**AIM OF THE EXERCISE:** If a line of the records contains the string "below", copy it out.

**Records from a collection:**
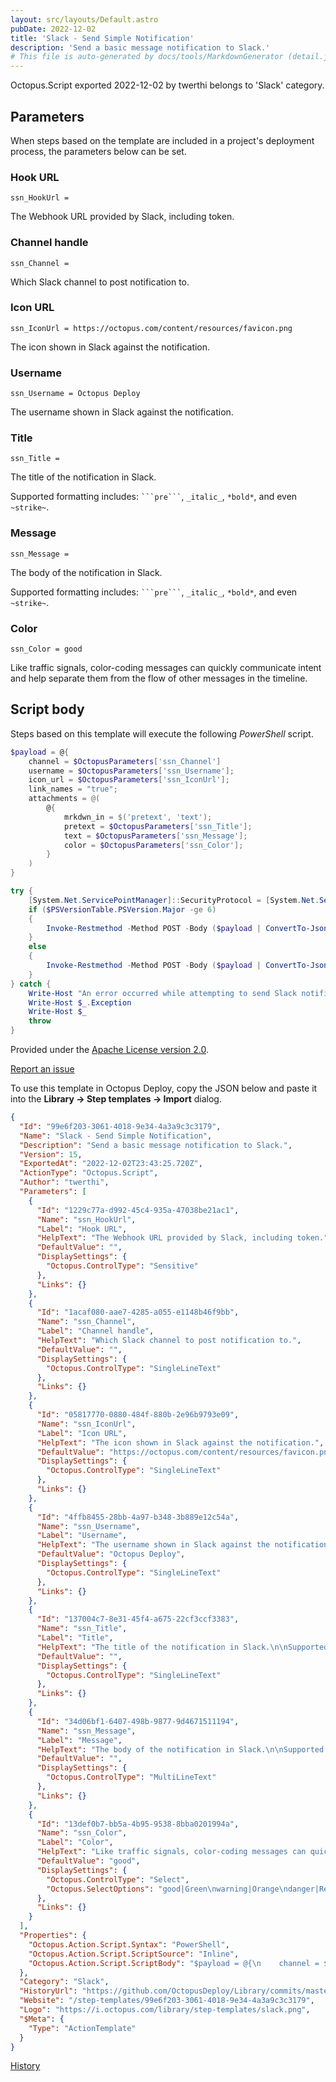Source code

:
 ```yaml
---
layout: src/layouts/Default.astro
pubDate: 2022-12-02
title: 'Slack - Send Simple Notification'
description: 'Send a basic message notification to Slack.'
# This file is auto-generated by docs/tools/MarkdownGenerator (detail.js)
---
```


Octopus.Script exported 2022-12-02 by twerthi belongs to 'Slack' category.

## Parameters

When steps based on the template are included in a project's deployment process, the parameters below can be set.


<div class="param">

### Hook URL

`ssn_HookUrl = `

The Webhook URL provided by Slack, including token.

</div>
        
<div class="param">

### Channel handle

`ssn_Channel = `

Which Slack channel to post notification to.

</div>
        
<div class="param">

### Icon URL

`ssn_IconUrl = https://octopus.com/content/resources/favicon.png`

The icon shown in Slack against the notification.

</div>
        
<div class="param">

### Username

`ssn_Username = Octopus Deploy`

The username shown in Slack against the notification.

</div>
        
<div class="param">

### Title

`ssn_Title = `

The title of the notification in Slack.

Supported formatting includes: ` ```pre``` `, `_italic_`, `*bold*`, and even `~strike~`.

</div>
        
<div class="param">

### Message

`ssn_Message = `

The body of the notification in Slack.

Supported formatting includes: ` ```pre``` `, `_italic_`, `*bold*`, and even `~strike~`.

</div>
        
<div class="param">

### Color

`ssn_Color = good`

Like traffic signals, color-coding messages can quickly communicate intent and help separate them from the flow of other messages in the timeline.

</div>
        

## Script body

Steps based on this template will execute the following *PowerShell* script.

```PowerShell
$payload = @{
    channel = $OctopusParameters['ssn_Channel']
    username = $OctopusParameters['ssn_Username'];
    icon_url = $OctopusParameters['ssn_IconUrl'];
    link_names = "true";
    attachments = @(
        @{
            mrkdwn_in = $('pretext', 'text');
            pretext = $OctopusParameters['ssn_Title'];
            text = $OctopusParameters['ssn_Message'];
            color = $OctopusParameters['ssn_Color'];
        }
    )
}

try {
	[System.Net.ServicePointManager]::SecurityProtocol = [System.Net.ServicePointManager]::SecurityProtocol -bor [Net.SecurityProtocolType]::Tls11 -bor [System.Net.SecurityProtocolType]::Tls12
    if ($PSVersionTable.PSVersion.Major -ge 6)
    {
        Invoke-Restmethod -Method POST -Body ($payload | ConvertTo-Json -Depth 4) -Uri $OctopusParameters['ssn_HookUrl']
    }
    else
    {
        Invoke-Restmethod -Method POST -Body ($payload | ConvertTo-Json -Depth 4) -Uri $OctopusParameters['ssn_HookUrl'] -UseBasicParsing
    }
} catch {
    Write-Host "An error occurred while attempting to send Slack notification"
    Write-Host $_.Exception
    Write-Host $_
    throw
}
```

Provided under the [Apache License version 2.0](https://github.com/OctopusDeploy/Library/blob/master/LICENSE.txt).

[Report an issue](https://github.com/OctopusDeploy/Library/issues/new?assignees=&labels=&projects=&template=bug-report.yml&title=Issue%20with%20Slack%20-%20Send%20Simple%20Notification&step-template=Slack%20-%20Send%20Simple%20Notification)

<div class="get-json">

To use this template in Octopus Deploy, copy the JSON below and paste it into the **Library → Step templates → Import** dialog.

```json
{
  "Id": "99e6f203-3061-4018-9e34-4a3a9c3c3179",
  "Name": "Slack - Send Simple Notification",
  "Description": "Send a basic message notification to Slack.",
  "Version": 15,
  "ExportedAt": "2022-12-02T23:43:25.720Z",
  "ActionType": "Octopus.Script",
  "Author": "twerthi",
  "Parameters": [
    {
      "Id": "1229c77a-d992-45c4-935a-47038be21ac1",
      "Name": "ssn_HookUrl",
      "Label": "Hook URL",
      "HelpText": "The Webhook URL provided by Slack, including token.",
      "DefaultValue": "",
      "DisplaySettings": {
        "Octopus.ControlType": "Sensitive"
      },
      "Links": {}
    },
    {
      "Id": "1acaf080-aae7-4285-a055-e1148b46f9bb",
      "Name": "ssn_Channel",
      "Label": "Channel handle",
      "HelpText": "Which Slack channel to post notification to.",
      "DefaultValue": "",
      "DisplaySettings": {
        "Octopus.ControlType": "SingleLineText"
      },
      "Links": {}
    },
    {
      "Id": "05817770-0880-484f-880b-2e96b9793e09",
      "Name": "ssn_IconUrl",
      "Label": "Icon URL",
      "HelpText": "The icon shown in Slack against the notification.",
      "DefaultValue": "https://octopus.com/content/resources/favicon.png",
      "DisplaySettings": {
        "Octopus.ControlType": "SingleLineText"
      },
      "Links": {}
    },
    {
      "Id": "4ffb8455-28bb-4a97-b348-3b889e12c54a",
      "Name": "ssn_Username",
      "Label": "Username",
      "HelpText": "The username shown in Slack against the notification.",
      "DefaultValue": "Octopus Deploy",
      "DisplaySettings": {
        "Octopus.ControlType": "SingleLineText"
      },
      "Links": {}
    },
    {
      "Id": "137004c7-8e31-45f4-a675-22cf3ccf3383",
      "Name": "ssn_Title",
      "Label": "Title",
      "HelpText": "The title of the notification in Slack.\n\nSupported formatting includes: ` ```pre``` `, `_italic_`, `*bold*`, and even `~strike~`.",
      "DefaultValue": "",
      "DisplaySettings": {
        "Octopus.ControlType": "SingleLineText"
      },
      "Links": {}
    },
    {
      "Id": "34d06bf1-6407-498b-9877-9d4671511194",
      "Name": "ssn_Message",
      "Label": "Message",
      "HelpText": "The body of the notification in Slack.\n\nSupported formatting includes: ` ```pre``` `, `_italic_`, `*bold*`, and even `~strike~`.",
      "DefaultValue": "",
      "DisplaySettings": {
        "Octopus.ControlType": "MultiLineText"
      },
      "Links": {}
    },
    {
      "Id": "13def0b7-bb5a-4b95-9538-8bba0201994a",
      "Name": "ssn_Color",
      "Label": "Color",
      "HelpText": "Like traffic signals, color-coding messages can quickly communicate intent and help separate them from the flow of other messages in the timeline.",
      "DefaultValue": "good",
      "DisplaySettings": {
        "Octopus.ControlType": "Select",
        "Octopus.SelectOptions": "good|Green\nwarning|Orange\ndanger|Red"
      },
      "Links": {}
    }
  ],
  "Properties": {
    "Octopus.Action.Script.Syntax": "PowerShell",
    "Octopus.Action.Script.ScriptSource": "Inline",
    "Octopus.Action.Script.ScriptBody": "$payload = @{\n    channel = $OctopusParameters['ssn_Channel']\n    username = $OctopusParameters['ssn_Username'];\n    icon_url = $OctopusParameters['ssn_IconUrl'];\n    link_names = \"true\";\n    attachments = @(\n        @{\n            mrkdwn_in = $('pretext', 'text');\n            pretext = $OctopusParameters['ssn_Title'];\n            text = $OctopusParameters['ssn_Message'];\n            color = $OctopusParameters['ssn_Color'];\n        }\n    )\n}\n\ntry {\n\t[System.Net.ServicePointManager]::SecurityProtocol = [System.Net.ServicePointManager]::SecurityProtocol -bor [Net.SecurityProtocolType]::Tls11 -bor [System.Net.SecurityProtocolType]::Tls12\n    if ($PSVersionTable.PSVersion.Major -ge 6)\n    {\n        Invoke-Restmethod -Method POST -Body ($payload | ConvertTo-Json -Depth 4) -Uri $OctopusParameters['ssn_HookUrl']\n    }\n    else\n    {\n        Invoke-Restmethod -Method POST -Body ($payload | ConvertTo-Json -Depth 4) -Uri $OctopusParameters['ssn_HookUrl'] -UseBasicParsing\n    }\n} catch {\n    Write-Host \"An error occurred while attempting to send Slack notification\"\n    Write-Host $_.Exception\n    Write-Host $_\n    throw\n}"
  },
  "Category": "Slack",
  "HistoryUrl": "https://github.com/OctopusDeploy/Library/commits/master/step-templates//opt/buildagent/work/75443764cd38076d/step-templates/slack-send-simple-notification.json",
  "Website": "/step-templates/99e6f203-3061-4018-9e34-4a3a9c3c3179",
  "Logo": "https://i.octopus.com/library/step-templates/slack.png",
  "$Meta": {
    "Type": "ActionTemplate"
  }
}
```

[History](https://github.com/OctopusDeploy/Library/commits/master/step-templates/https://github.com/OctopusDeploy/Library/commits/master/step-templates//opt/buildagent/work/75443764cd38076d/step-templates/slack-send-simple-notification.json)

</div>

**TASK SOLUTION:**
When steps based on the template are included in a project's deployment process, the parameters below can be set.
To use this template in Octopus Deploy, copy the JSON below and paste it into the **Library → Step templates → Import** dialog.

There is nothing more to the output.